# Frase celebre que no peudo recordar



## Trick21 (Sep 6, 2008)

HOLA...


quein es el autor de una frase celebre... el problema es que nol a recuerdo completamente ya que es bastante larga... 

El hombre no es mero intelecto, ni cuerpo y alma solamente, la convinaciona armoniosa de estas cualidades puede llevar al hombre entero..

no es textual perfecto es mas o menos es lo que recuerdo.

si alguein al escucho o sabe algo apra agregarle... o el autor!

mcuhas gracias de antemano

saludos


----------



## Fogonazo (Sep 6, 2008)

> Mahatma Gandhi
> 
> "El hombre no es mero intelecto, ni grosero cuerpo animal, como tampoco corazón o alma solamente.
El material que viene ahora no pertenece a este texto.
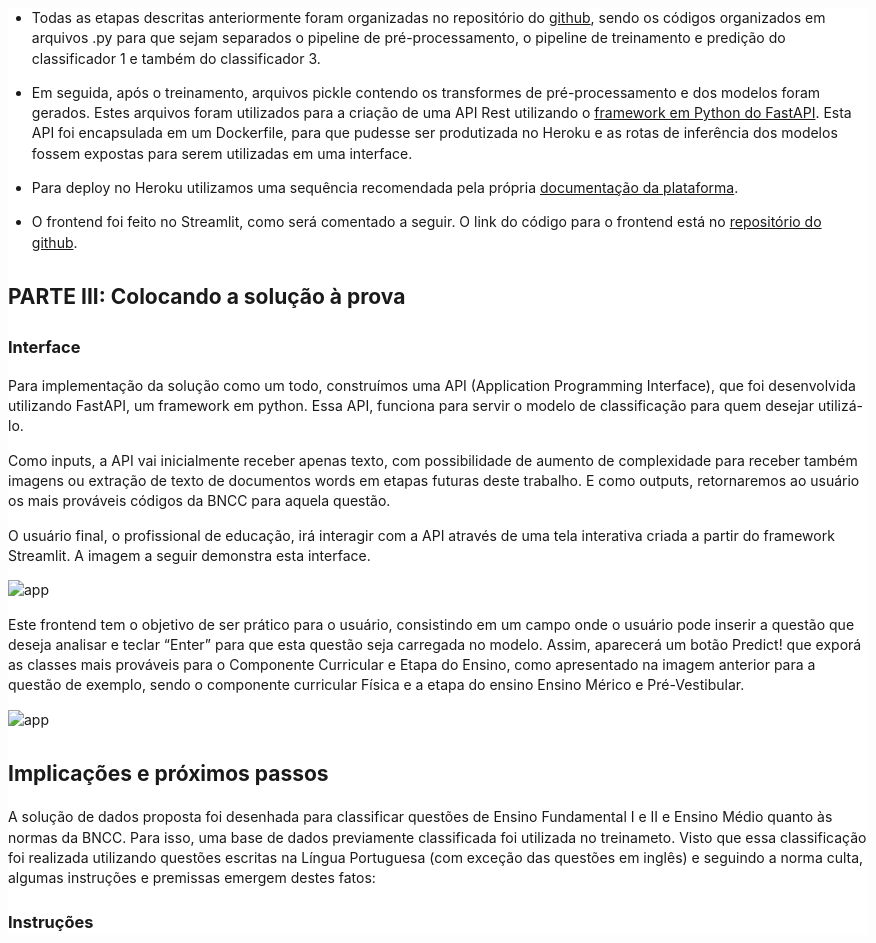 - Todas as etapas descritas anteriormente foram organizadas no repositório do [github](https://github.com/LucianoBatista/bncc-classifier), sendo os códigos organizados em arquivos .py para que sejam separados o pipeline de pré-processamento, o pipeline de treinamento e predição do classificador 1 e também do classificador 3.

- Em seguida, após o treinamento, arquivos pickle contendo os transformes de pré-processamento e dos modelos foram gerados. Estes arquivos foram utilizados para a criação de uma API Rest utilizando o [framework em Python do FastAPI](https://bncc-classifier.herokuapp.com/docs). Esta API foi encapsulada em um Dockerfile, para que pudesse ser produtizada no Heroku e as rotas de inferência dos modelos fossem expostas para serem utilizadas em uma interface.

- Para deploy no Heroku utilizamos uma sequência recomendada pela própria [documentação da plataforma](https://devcenter.heroku.com/articles/container-registry-and-runtime).

- O frontend foi feito no Streamlit, como será comentado a seguir. O link do código para o frontend está no [repositório do github](https://github.com/LucianoBatista/bncc-classifier-front).

## PARTE III: Colocando a solução à prova

### Interface

Para implementação da solução como um todo, construímos uma API (Application Programming Interface), que foi desenvolvida utilizando FastAPI, um framework em python. Essa API, funciona para servir o modelo de classificação para quem desejar utilizá-lo.

Como inputs, a API vai inicialmente receber apenas texto, com possibilidade de aumento de complexidade para receber também imagens ou extração de texto de documentos words em etapas futuras deste trabalho. E como outputs, retornaremos ao usuário os mais prováveis códigos da BNCC para aquela questão.

O usuário final, o profissional de educação, irá interagir com a API através de uma tela interativa criada a partir do framework Streamlit. A imagem a seguir demonstra esta interface.

![app](/img/bncc/app.png)

Este frontend tem o objetivo de ser prático para o usuário, consistindo em um campo onde o usuário pode inserir a questão que deseja analisar e teclar “Enter” para que esta questão seja carregada no modelo. Assim, aparecerá um botão Predict! que exporá as classes mais prováveis para o Componente Curricular e Etapa do Ensino, como apresentado na imagem anterior para a questão de exemplo, sendo o componente curricular Física e a etapa do ensino Ensino Mérico e Pré-Vestibular.

![app](/img/bncc/predict.png)

## Implicações e próximos passos

A solução de dados proposta foi desenhada para classificar questões de Ensino Fundamental I e II e Ensino Médio quanto às normas da BNCC. Para isso, uma base de dados previamente classificada foi utilizada no treinameto. Visto que essa classificação foi realizada utilizando questões escritas na Língua Portuguesa (com exceção das questões em inglês) e seguindo a norma culta, algumas instruções e premissas emergem destes fatos:

### Instruções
Combinar acertada y armoniosamente las tres facultades es el requisito indispensable par formar al hombre entero"


----------



## Trick21 (Sep 6, 2008)

Fogonaza siempre increible ocn la comunidad!

una dudita.. ¬¬ la conocias o la buscaste?
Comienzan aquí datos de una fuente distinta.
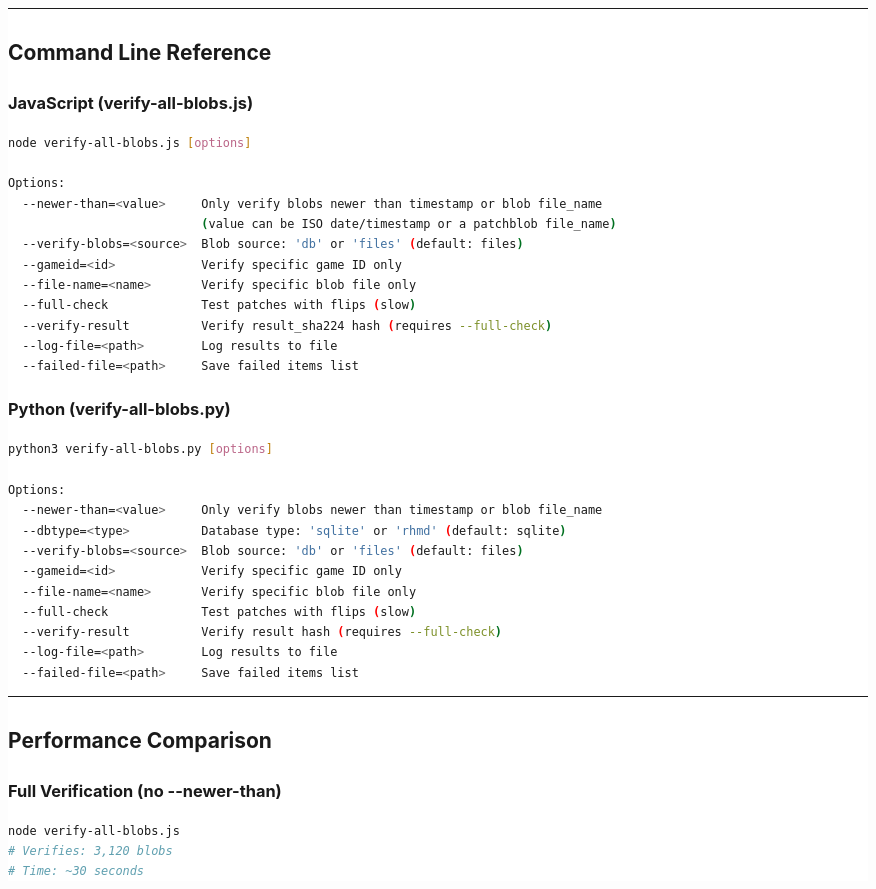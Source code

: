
```bash
```

---

## Command Line Reference

### JavaScript (verify-all-blobs.js)

```bash
node verify-all-blobs.js [options]

Options:
  --newer-than=<value>     Only verify blobs newer than timestamp or blob file_name
                           (value can be ISO date/timestamp or a patchblob file_name)
  --verify-blobs=<source>  Blob source: 'db' or 'files' (default: files)
  --gameid=<id>            Verify specific game ID only
  --file-name=<name>       Verify specific blob file only
  --full-check             Test patches with flips (slow)
  --verify-result          Verify result_sha224 hash (requires --full-check)
  --log-file=<path>        Log results to file
  --failed-file=<path>     Save failed items list
```

### Python (verify-all-blobs.py)

```bash
python3 verify-all-blobs.py [options]

Options:
  --newer-than=<value>     Only verify blobs newer than timestamp or blob file_name
  --dbtype=<type>          Database type: 'sqlite' or 'rhmd' (default: sqlite)
  --verify-blobs=<source>  Blob source: 'db' or 'files' (default: files)
  --gameid=<id>            Verify specific game ID only
  --file-name=<name>       Verify specific blob file only
  --full-check             Test patches with flips (slow)
  --verify-result          Verify result hash (requires --full-check)
  --log-file=<path>        Log results to file
  --failed-file=<path>     Save failed items list
```

---

## Performance Comparison

### Full Verification (no --newer-than)
```bash
node verify-all-blobs.js
# Verifies: 3,120 blobs
# Time: ~30 seconds
```
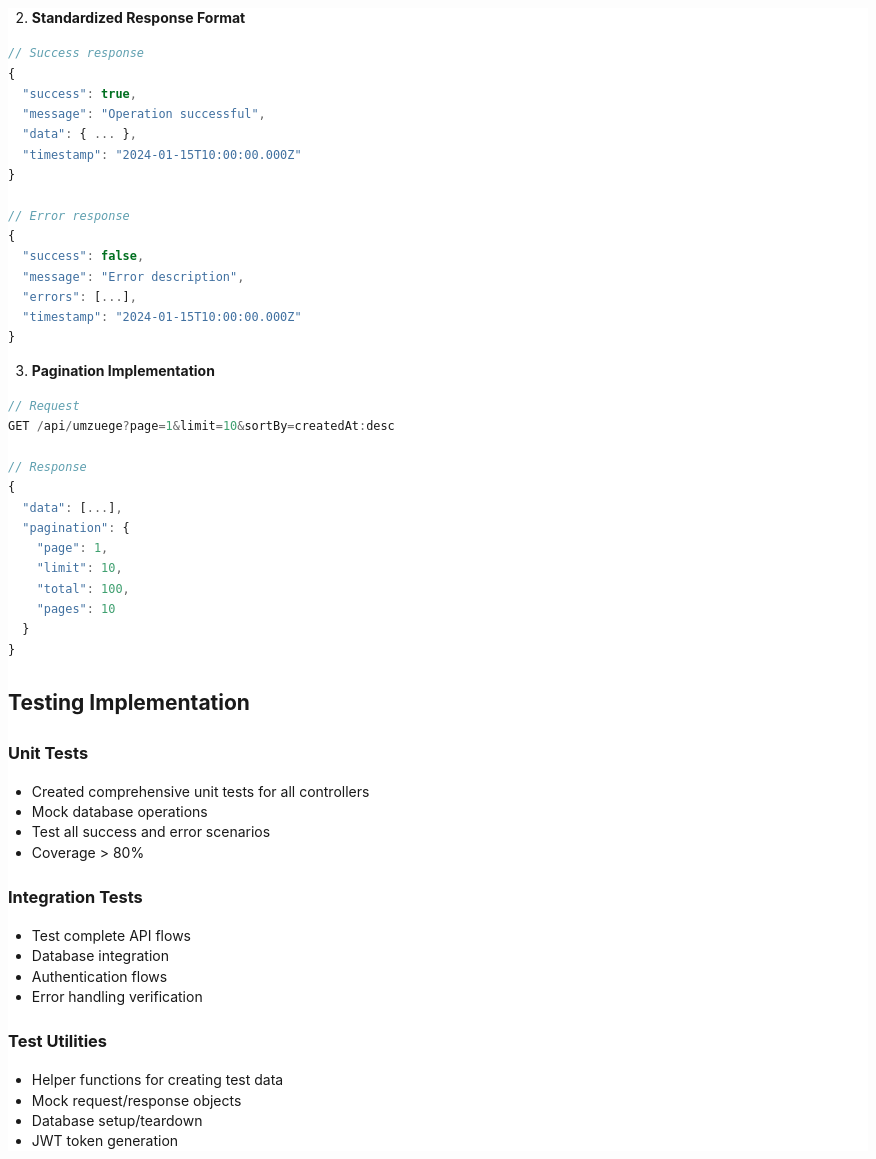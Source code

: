 2. **Standardized Response Format**
```javascript
// Success response
{
  "success": true,
  "message": "Operation successful",
  "data": { ... },
  "timestamp": "2024-01-15T10:00:00.000Z"
}

// Error response
{
  "success": false,
  "message": "Error description",
  "errors": [...],
  "timestamp": "2024-01-15T10:00:00.000Z"
}
```

3. **Pagination Implementation**
```javascript
// Request
GET /api/umzuege?page=1&limit=10&sortBy=createdAt:desc

// Response
{
  "data": [...],
  "pagination": {
    "page": 1,
    "limit": 10,
    "total": 100,
    "pages": 10
  }
}
```

## Testing Implementation

### Unit Tests
- Created comprehensive unit tests for all controllers
- Mock database operations
- Test all success and error scenarios
- Coverage > 80%

### Integration Tests
- Test complete API flows
- Database integration
- Authentication flows
- Error handling verification

### Test Utilities
- Helper functions for creating test data
- Mock request/response objects
- Database setup/teardown
- JWT token generation
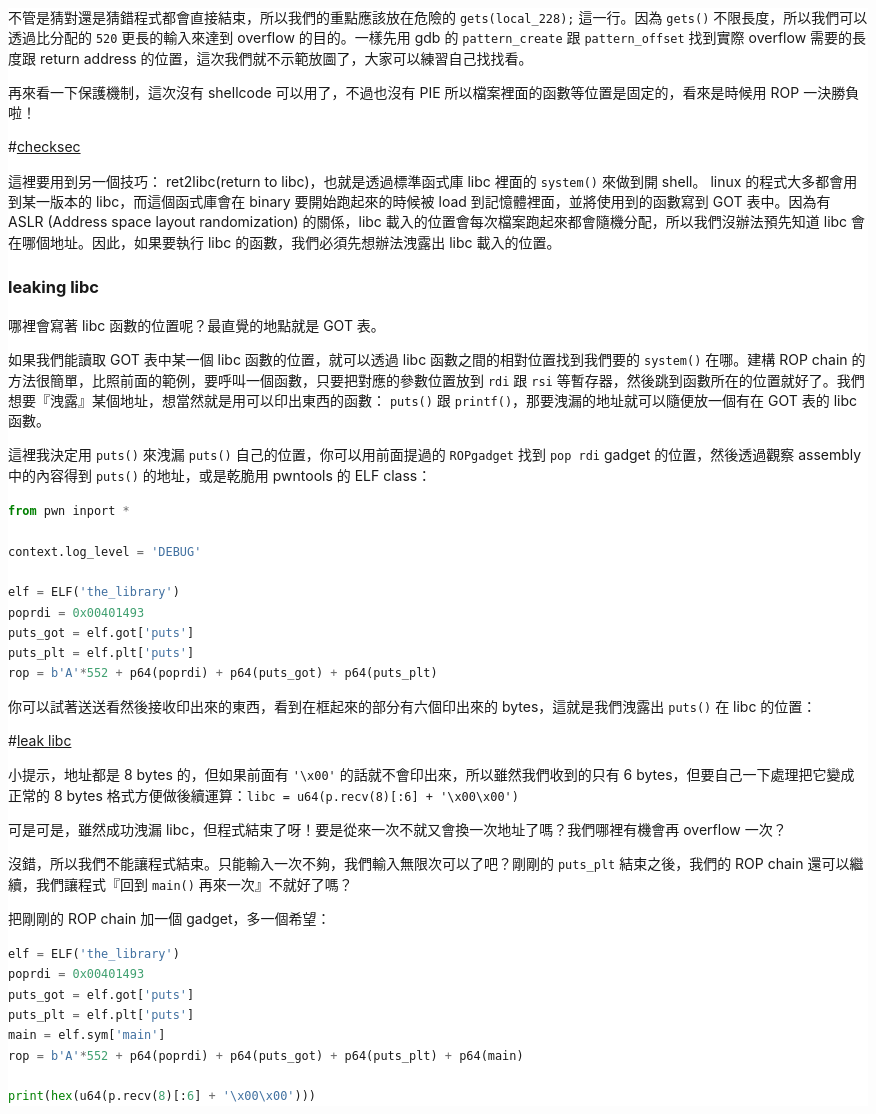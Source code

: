 不管是猜對還是猜錯程式都會直接結束，所以我們的重點應該放在危險的 `gets(local_228);` 這一行。因為 `gets()` 不限長度，所以我們可以透過比分配的 `520` 更長的輸入來達到 overflow 的目的。一樣先用 gdb 的 `pattern_create` 跟 `pattern_offset` 找到實際 overflow 需要的長度跟 return address 的位置，這次我們就不示範放圖了，大家可以練習自己找找看。

再來看一下保護機制，這次沒有 shellcode 可以用了，不過也沒有 PIE 所以檔案裡面的函數等位置是固定的，看來是時候用 ROP 一決勝負啦！

#[checksec](/img/posts/crystal/pwn-intro/thelib-checksec.png)

這裡要用到另一個技巧： ret2libc(return to libc)，也就是透過標準函式庫 libc 裡面的 `system()` 來做到開 shell。 linux 的程式大多都會用到某一版本的 libc，而這個函式庫會在 binary 要開始跑起來的時候被 load 到記憶體裡面，並將使用到的函數寫到 GOT 表中。因為有 ASLR (Address space layout randomization) 的關係，libc 載入的位置會每次檔案跑起來都會隨機分配，所以我們沒辦法預先知道 libc 會在哪個地址。因此，如果要執行 libc 的函數，我們必須先想辦法洩露出 libc 載入的位置。

### leaking libc

哪裡會寫著 libc 函數的位置呢？最直覺的地點就是 GOT 表。

如果我們能讀取 GOT 表中某一個 libc 函數的位置，就可以透過 libc 函數之間的相對位置找到我們要的 `system()` 在哪。建構 ROP chain 的方法很簡單，比照前面的範例，要呼叫一個函數，只要把對應的參數位置放到 `rdi` 跟 `rsi` 等暫存器，然後跳到函數所在的位置就好了。我們想要『洩露』某個地址，想當然就是用可以印出東西的函數： `puts()` 跟 `printf()`，那要洩漏的地址就可以隨便放一個有在 GOT 表的 libc 函數。

這裡我決定用 `puts()` 來洩漏 `puts()` 自己的位置，你可以用前面提過的 `ROPgadget` 找到 `pop rdi` gadget 的位置，然後透過觀察 assembly 中的內容得到 `puts()` 的地址，或是乾脆用 pwntools 的 ELF class：

```python
from pwn inport *

context.log_level = 'DEBUG'

elf = ELF('the_library')
poprdi = 0x00401493
puts_got = elf.got['puts']
puts_plt = elf.plt['puts']
rop = b'A'*552 + p64(poprdi) + p64(puts_got) + p64(puts_plt)
```

你可以試著送送看然後接收印出來的東西，看到在框起來的部分有六個印出來的 bytes，這就是我們洩露出 `puts()` 在 libc 的位置：

#[leak libc](/img/posts/crystal/pwn-intro/thelib-leak.png)

小提示，地址都是 8 bytes 的，但如果前面有 `'\x00'` 的話就不會印出來，所以雖然我們收到的只有 6 bytes，但要自己一下處理把它變成正常的 8 bytes 格式方便做後續運算：`libc = u64(p.recv(8)[:6] + '\x00\x00')`

可是可是，雖然成功洩漏 libc，但程式結束了呀！要是從來一次不就又會換一次地址了嗎？我們哪裡有機會再 overflow 一次？

沒錯，所以我們不能讓程式結束。只能輸入一次不夠，我們輸入無限次可以了吧？剛剛的 `puts_plt` 結束之後，我們的 ROP chain 還可以繼續，我們讓程式『回到 `main()` 再來一次』不就好了嗎？

把剛剛的 ROP chain 加一個 gadget，多一個希望：

```python
elf = ELF('the_library')
poprdi = 0x00401493
puts_got = elf.got['puts']
puts_plt = elf.plt['puts']
main = elf.sym['main']
rop = b'A'*552 + p64(poprdi) + p64(puts_got) + p64(puts_plt) + p64(main)

print(hex(u64(p.recv(8)[:6] + '\x00\x00')))
```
y si al buscaste como hiciste por qeu intente y no pude :S

ah!  muchas gracias    

saludos


----------



## Eduardo (Sep 6, 2008)

Yo pongo en google fragmentos los fragmentos candidatos entre comillas ,  asi lo busca como un solo bloque.
En este caso: "El hombre no es mero intelecto"


----------



## DJ DRACO (Sep 6, 2008)

si quieres frases celebres y no tanto y no de celebridades tontas, t paso un archivo de texto que yo mismo cree y edite con ese nombre por título.
ahi, estoy recolectando las mas famosas y verdaderamente inteligentes frases dichas por intelectos unicos.

tambien agregué muchas inventadas por mi, las cuales la mayoria no me gustan.

pero la literatura es un arte y como tal es forma de expresarse, y en tal caracter es menester que todos podamos hacerlo.

ya sea literatura, cine, teatro, musica, escultura, pintura, entre las artes.


----------